Other People’s Kids

“All unattended children will be given espresso and a free puppy.”

                                          ….sign in a shop window

I sympathize with the owner’s wry sentiment.  It’s a tiny store with narrow aisles and plenty of kids roaming among the knick-knacks. I’ve been known to avoid stores entirely until the kids go home.  It’s not their fault.  Kids are doing what comes naturally – testing the rules, wandering away from their parents, bumping into things  and picking up breakables.  If their parents look away for a couple of seconds, kids will leave the store with the goods.  That’s how they sometimes behave. 

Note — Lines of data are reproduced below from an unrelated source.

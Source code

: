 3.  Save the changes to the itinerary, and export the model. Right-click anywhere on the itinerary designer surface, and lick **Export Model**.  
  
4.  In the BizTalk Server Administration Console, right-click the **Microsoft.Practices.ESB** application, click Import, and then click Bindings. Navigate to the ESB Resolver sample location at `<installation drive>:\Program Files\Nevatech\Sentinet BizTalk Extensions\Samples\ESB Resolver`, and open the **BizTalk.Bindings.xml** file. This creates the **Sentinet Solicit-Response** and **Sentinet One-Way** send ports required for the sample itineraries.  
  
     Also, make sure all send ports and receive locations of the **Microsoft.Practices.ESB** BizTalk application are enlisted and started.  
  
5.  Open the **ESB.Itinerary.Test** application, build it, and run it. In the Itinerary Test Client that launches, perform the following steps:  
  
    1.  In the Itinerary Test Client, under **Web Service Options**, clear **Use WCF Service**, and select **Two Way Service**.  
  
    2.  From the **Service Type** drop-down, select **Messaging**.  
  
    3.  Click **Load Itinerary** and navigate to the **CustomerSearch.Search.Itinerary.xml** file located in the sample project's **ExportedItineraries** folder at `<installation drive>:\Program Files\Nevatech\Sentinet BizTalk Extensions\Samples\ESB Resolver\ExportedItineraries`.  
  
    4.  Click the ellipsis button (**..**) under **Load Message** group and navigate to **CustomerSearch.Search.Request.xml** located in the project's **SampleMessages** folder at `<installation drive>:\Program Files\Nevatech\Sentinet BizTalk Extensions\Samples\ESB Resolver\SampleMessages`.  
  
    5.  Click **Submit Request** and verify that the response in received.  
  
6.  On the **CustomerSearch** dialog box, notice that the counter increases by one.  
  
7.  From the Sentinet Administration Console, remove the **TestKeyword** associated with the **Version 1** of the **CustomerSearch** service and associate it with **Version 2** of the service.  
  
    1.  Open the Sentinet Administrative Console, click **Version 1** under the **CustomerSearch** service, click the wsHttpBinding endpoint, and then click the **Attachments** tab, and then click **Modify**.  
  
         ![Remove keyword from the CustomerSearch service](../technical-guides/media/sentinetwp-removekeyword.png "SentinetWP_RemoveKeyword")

I was always the person annoyed by screaming babies on the plane.  Sure I knew they couldn’t help it, but since I’d pretty much raised mine, I deserved a break,  so whenever possible, I changed seats. 

I like kids but I was never anybody’s Universal Mama.  I didn’t try to befriend every child I met and didn’t ask to hold every new baby.  I enjoyed raising mine more than anything else I’ve done so far, but after she took her own steps into the world, I was content getting back to my own life.

A few years ago, sitting in the boarding area at San Francisco International, a baby screamed and the parents couldn’t comfort her.  Something inside me shifted.  My first thought was not the usual – I hope they don’t sit near me on the plane.  Nope.  This time it was  – why aren’t those parents taking better care of that poor little thing?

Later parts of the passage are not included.